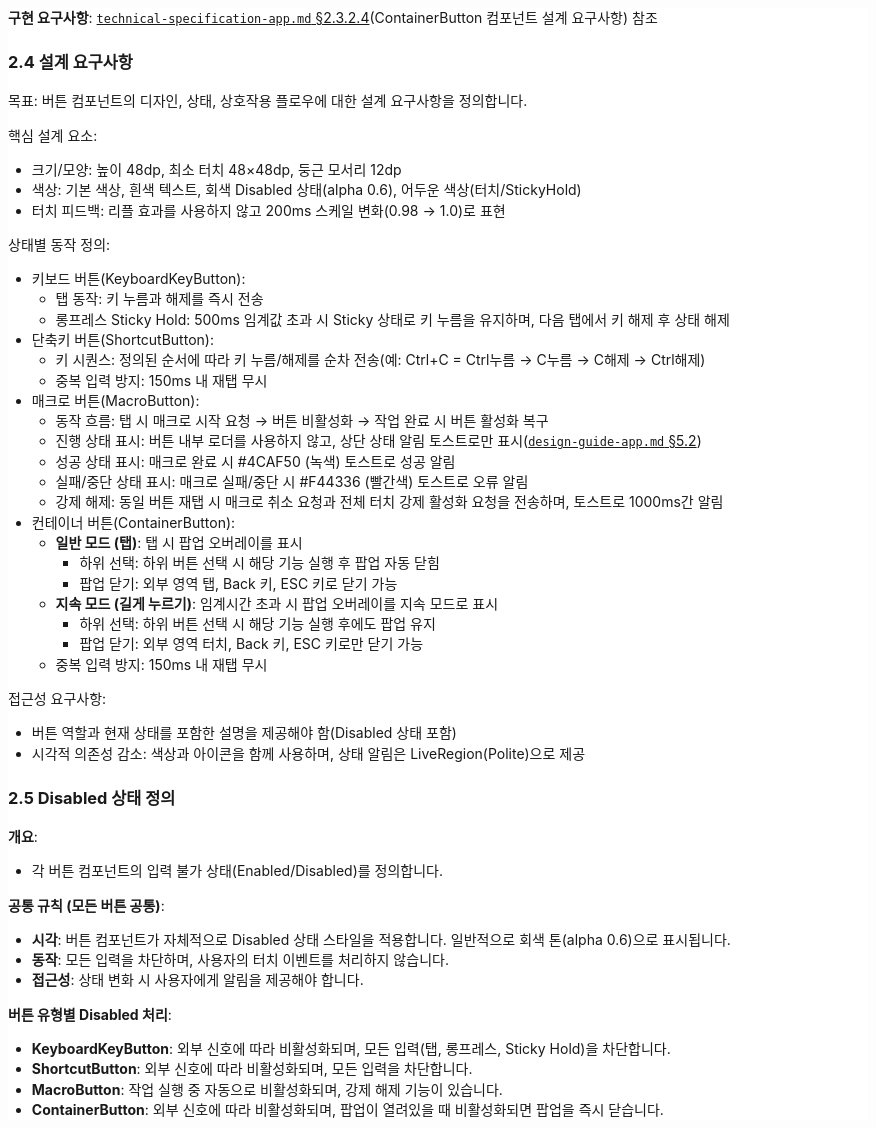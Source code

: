 **구현 요구사항**: [`technical-specification-app.md` §2.3.2.4](technical-specification-app.md#2324-containerbutton-컴포넌트-설계-요구사항)(ContainerButton 컴포넌트 설계 요구사항) 참조

### 2.4 설계 요구사항

목표: 버튼 컴포넌트의 디자인, 상태, 상호작용 플로우에 대한 설계 요구사항을 정의합니다.

핵심 설계 요소:
- 크기/모양: 높이 48dp, 최소 터치 48×48dp, 둥근 모서리 12dp
- 색상: 기본 색상, 흰색 텍스트, 회색 Disabled 상태(alpha 0.6), 어두운 색상(터치/StickyHold)
- 터치 피드백: 리플 효과를 사용하지 않고 200ms 스케일 변화(0.98 → 1.0)로 표현

상태별 동작 정의:
- 키보드 버튼(KeyboardKeyButton):
  - 탭 동작: 키 누름과 해제를 즉시 전송
  - 롱프레스 Sticky Hold: 500ms 임계값 초과 시 Sticky 상태로 키 누름을 유지하며, 다음 탭에서 키 해제 후 상태 해제
- 단축키 버튼(ShortcutButton):
  - 키 시퀀스: 정의된 순서에 따라 키 누름/해제를 순차 전송(예: Ctrl+C = Ctrl누름 → C누름 → C해제 → Ctrl해제)
  - 중복 입력 방지: 150ms 내 재탭 무시
- 매크로 버튼(MacroButton):
  - 동작 흐름: 탭 시 매크로 시작 요청 → 버튼 비활성화 → 작업 완료 시 버튼 활성화 복구
  - 진행 상태 표시: 버튼 내부 로더를 사용하지 않고, 상단 상태 알림 토스트로만 표시([`design-guide-app.md` §5.2](design-guide-app.md#52-상태-알림-토스트--status-notification-toast))
  - 성공 상태 표시: 매크로 완료 시 #4CAF50 (녹색) 토스트로 성공 알림
  - 실패/중단 상태 표시: 매크로 실패/중단 시 #F44336 (빨간색) 토스트로 오류 알림
  - 강제 해제: 동일 버튼 재탭 시 매크로 취소 요청과 전체 터치 강제 활성화 요청을 전송하며, 토스트로 1000ms간 알림
- 컨테이너 버튼(ContainerButton):
  - **일반 모드 (탭)**: 탭 시 팝업 오버레이를 표시
    - 하위 선택: 하위 버튼 선택 시 해당 기능 실행 후 팝업 자동 닫힘
    - 팝업 닫기: 외부 영역 탭, Back 키, ESC 키로 닫기 가능
  - **지속 모드 (길게 누르기)**: 임계시간 초과 시 팝업 오버레이를 지속 모드로 표시
    - 하위 선택: 하위 버튼 선택 시 해당 기능 실행 후에도 팝업 유지
    - 팝업 닫기: 외부 영역 터치, Back 키, ESC 키로만 닫기 가능
  - 중복 입력 방지: 150ms 내 재탭 무시

접근성 요구사항:
- 버튼 역할과 현재 상태를 포함한 설명을 제공해야 함(Disabled 상태 포함)
- 시각적 의존성 감소: 색상과 아이콘을 함께 사용하며, 상태 알림은 LiveRegion(Polite)으로 제공

### 2.5 Disabled 상태 정의

**개요**:
- 각 버튼 컴포넌트의 입력 불가 상태(Enabled/Disabled)를 정의합니다.

**공통 규칙 (모든 버튼 공통)**:
- **시각**: 버튼 컴포넌트가 자체적으로 Disabled 상태 스타일을 적용합니다. 일반적으로 회색 톤(alpha 0.6)으로 표시됩니다.
- **동작**: 모든 입력을 차단하며, 사용자의 터치 이벤트를 처리하지 않습니다.
- **접근성**: 상태 변화 시 사용자에게 알림을 제공해야 합니다.

**버튼 유형별 Disabled 처리**:
- **KeyboardKeyButton**: 외부 신호에 따라 비활성화되며, 모든 입력(탭, 롱프레스, Sticky Hold)을 차단합니다.
- **ShortcutButton**: 외부 신호에 따라 비활성화되며, 모든 입력을 차단합니다.
- **MacroButton**: 작업 실행 중 자동으로 비활성화되며, 강제 해제 기능이 있습니다.
- **ContainerButton**: 외부 신호에 따라 비활성화되며, 팝업이 열려있을 때 비활성화되면 팝업을 즉시 닫습니다.
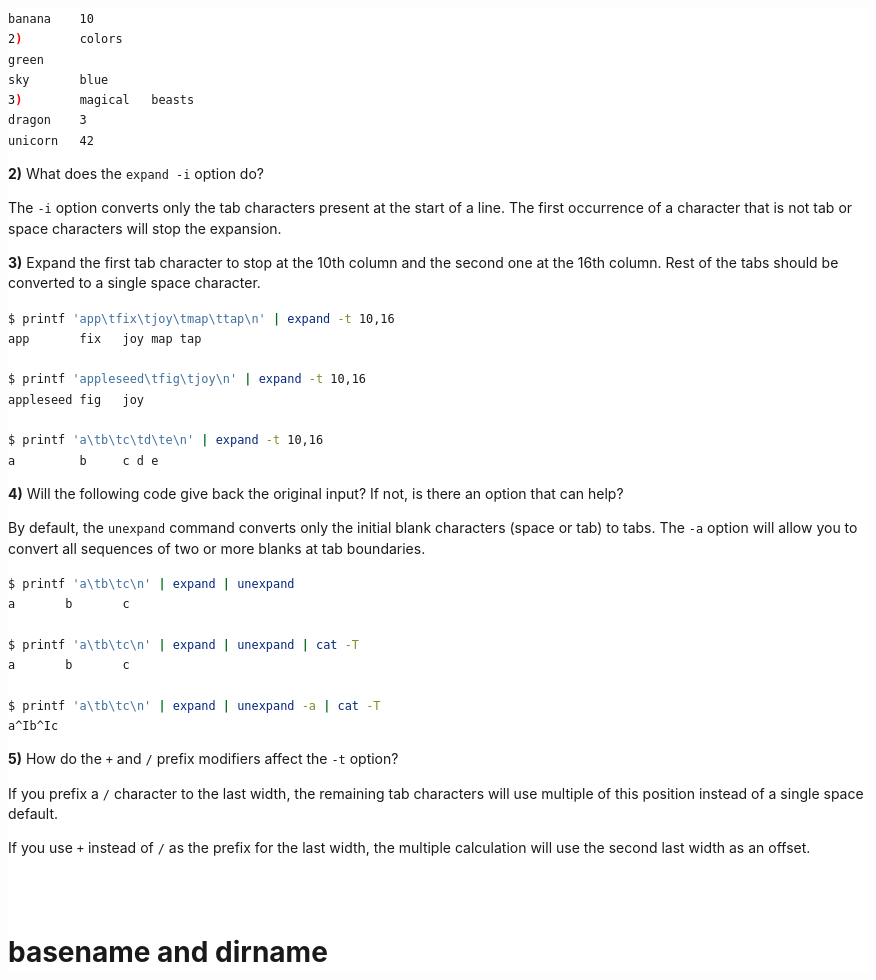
 ```bash
banana    10
2)        colors
green
sky       blue
3)        magical   beasts
dragon    3
unicorn   42
```

**2)** What does the `expand -i` option do?

The `-i` option converts only the tab characters present at the start of a line. The first occurrence of a character that is not tab or space characters will stop the expansion.

**3)** Expand the first tab character to stop at the 10th column and the second one at the 16th column. Rest of the tabs should be converted to a single space character.

```bash
$ printf 'app\tfix\tjoy\tmap\ttap\n' | expand -t 10,16
app       fix   joy map tap

$ printf 'appleseed\tfig\tjoy\n' | expand -t 10,16
appleseed fig   joy

$ printf 'a\tb\tc\td\te\n' | expand -t 10,16
a         b     c d e
```

**4)** Will the following code give back the original input? If not, is there an option that can help?

By default, the `unexpand` command converts only the initial blank characters (space or tab) to tabs. The `-a` option will allow you to convert all sequences of two or more blanks at tab boundaries.

```bash
$ printf 'a\tb\tc\n' | expand | unexpand
a       b       c

$ printf 'a\tb\tc\n' | expand | unexpand | cat -T
a       b       c

$ printf 'a\tb\tc\n' | expand | unexpand -a | cat -T
a^Ib^Ic
```

**5)** How do the `+` and `/` prefix modifiers affect the `-t` option?

If you prefix a `/` character to the last width, the remaining tab characters will use multiple of this position instead of a single space default.

If you use `+` instead of `/` as the prefix for the last width, the multiple calculation will use the second last width as an offset.

<br>

# basename and dirname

[Your objective]
Looking back over the data above, restate word for word the lines that begin at the line with "- 키 시퀀스: 정의된" and end at the line with "- 강제 해제: 동일", inclusive.

[Answer below]
  - 키 시퀀스: 정의된 순서에 따라 키 누름/해제를 순차 전송(예: Ctrl+C = Ctrl누름 → C누름 → C해제 → Ctrl해제)
  - 중복 입력 방지: 150ms 내 재탭 무시
- 매크로 버튼(MacroButton):
  - 동작 흐름: 탭 시 매크로 시작 요청 → 버튼 비활성화 → 작업 완료 시 버튼 활성화 복구
  - 진행 상태 표시: 버튼 내부 로더를 사용하지 않고, 상단 상태 알림 토스트로만 표시([`design-guide-app.md` §5.2](design-guide-app.md#52-상태-알림-토스트--status-notification-toast))
  - 성공 상태 표시: 매크로 완료 시 #4CAF50 (녹색) 토스트로 성공 알림
  - 실패/중단 상태 표시: 매크로 실패/중단 시 #F44336 (빨간색) 토스트로 오류 알림
  - 강제 해제: 동일 버튼 재탭 시 매크로 취소 요청과 전체 터치 강제 활성화 요청을 전송하며, 토스트로 1000ms간 알림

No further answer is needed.